Atualizado: 21 de out.


Quem curte rock pesado em Salvador, certamente, já ouviu falar da banda “Krânio Metálico”,  mas a maioria — cabe aqui o provérbio “ZecaPagodiano” adaptado — “nunca viu, nem ouviu, só ouve falar”, pois a banda esteve em atividade na década de 80, fez muitos shows, nada gravou, e há pouquíssimos registros visuais divulgados. Até a data de finalização deste texto só há um registro sonoro, bastante precário, que está disponível no YouTube. Daí o motivo pelo qual a banda entrou para o reino místico dos headbangers soteropolitanos e também do Brasil adentro. Só quem viveu aquela época pôde constatar de fato a existência do “Krânio Metálico”.  Pode-se dizer que a banda não acabou, mas entrou num “hiato-consonantal-vocálico” que já dura mais de três décadas, mas por que digo que a banda não acabou? Porque em todo esse tempo o nome da banda esteve e está presente no imaginário do rock baiano, e os remanescentes da banda se fazem presente no cenário como público, e sempre são lembrados e cobrados sobre a volta da banda. E como vocês vão ver na entrevista que fiz com dois dos integrantes, a vontade de se fazer presente e de continuar a banda nunca se acabou, nunca deixou de existir, e não houve em qualquer momento uma reunião da banda para, de fato, atestar o seu fim. Nunca foram ditas as palavras “Eh, caras… não dá mais. O “Krânio Metálico acabou”... ele parou, mas o Krânio está em algum lugar guardado, empoeirado, opaco, inativo, mas no reino imaginário, enérgico ainda existe.


Os primeiros registros fotográficos e o único sonoro só começam a aparecer por agora graças ao Deus “Redes Sociais”. O que deu uma chacoalhada nas memórias dos headbangers que conheceram a banda e dos que não conheceram, mas ouvem falar. Isso ressoou nos integrantes e aguçou a possibilidade de retomá-la, ao ponto de criarem uma página no instagram (@kraniometalico_) para divulgar materiais sobre a banda, que apesar de ter pouquíssima coisa divulgada, tem coisa pra caralho guardada a sete chaves com um dos integrantes. Então aos poucos a sepultura em que está enterrada o “Krânio Metálico” está sendo aberta e há movimentos se formando para que muito em breve este Krânio possa ser limpo, sacudido, polido e volte a brilhar. 
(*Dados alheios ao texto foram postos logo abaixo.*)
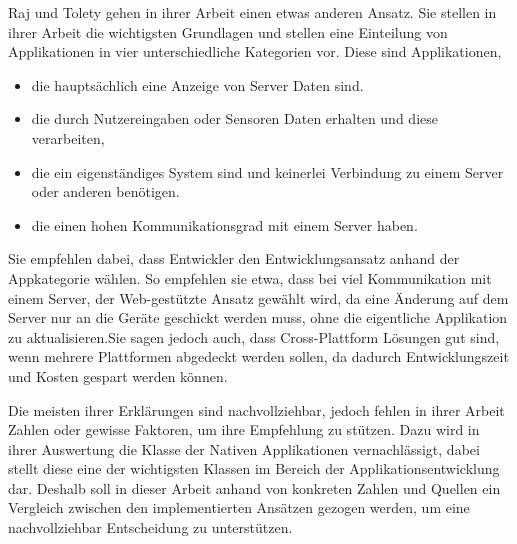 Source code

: Raj und Tolety \cite{IEEE_Rahul_Seshu} gehen in ihrer Arbeit einen etwas anderen Ansatz. Sie stellen in ihrer Arbeit die wichtigsten Grundlagen und stellen eine Einteilung von Applikationen in vier unterschiedliche Kategorien vor. Diese sind Applikationen,
\begin{itemize}
    \item die hauptsächlich eine Anzeige von Server Daten sind.
    \item die durch Nutzereingaben oder Sensoren Daten erhalten und diese verarbeiten,
    \item die ein eigenständiges System sind und keinerlei Verbindung zu einem Server oder anderen benötigen.
    \item die einen hohen Kommunikationsgrad mit einem Server haben.
\end{itemize}
Sie empfehlen dabei, dass Entwickler den Entwicklungsansatz anhand der Appkategorie wählen. So empfehlen sie etwa, dass bei viel Kommunikation mit einem Server, der Web-gestützte Ansatz gewählt wird, da eine Änderung auf dem Server nur an die Geräte geschickt werden muss, ohne die eigentliche Applikation zu aktualisieren.Sie sagen jedoch auch, dass Cross-Plattform Lösungen gut sind, wenn mehrere Plattformen abgedeckt werden sollen, da dadurch Entwicklungszeit und Kosten gespart werden können.

Die meisten ihrer Erklärungen sind nachvollziehbar, jedoch fehlen in ihrer Arbeit Zahlen oder gewisse Faktoren, um ihre Empfehlung zu stützen. Dazu wird in ihrer Auswertung die Klasse der Nativen Applikationen vernachlässigt, dabei stellt diese eine der wichtigsten Klassen im Bereich der Applikationsentwicklung dar. Deshalb soll in dieser Arbeit anhand von konkreten Zahlen und Quellen ein Vergleich zwischen den implementierten Ansätzen gezogen werden, um eine nachvollziehbar Entscheidung zu unterstützen.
Foi com esta intenção, de dar uma soprada na poeira, que após ver uma das postagens na página (@90uderbahia) — uma página dedicada a manter e divulgar a memória do rock baiano —, que fui atrás dos caras e consegui uma entrevista super bacana, onde passamos uma tarde de sábado extremamente agradável na casa do cuidadoso anfitrião Jorge Kiss, para relembrar a história do “Krânio Metálico”. Então nas linhas seguintes estão uma espécie de craniotomia: início, meio, fim… e possível retorno da banda!


A entrevista foi feita com dois dos integrantes remanescentes da formação original: Miltão (baterista) e Jorge Kiss (vocalista e letrista), figuras simpaticíssimas do nosso cenário de peso. Nesta entrevista passeamos por absolutamente toda a história da banda, desde a fase pré-Krânio até os dias atuais, que esbarra no intuito de uma retomada para finalmente revelar essa entidade que se tornou a banda.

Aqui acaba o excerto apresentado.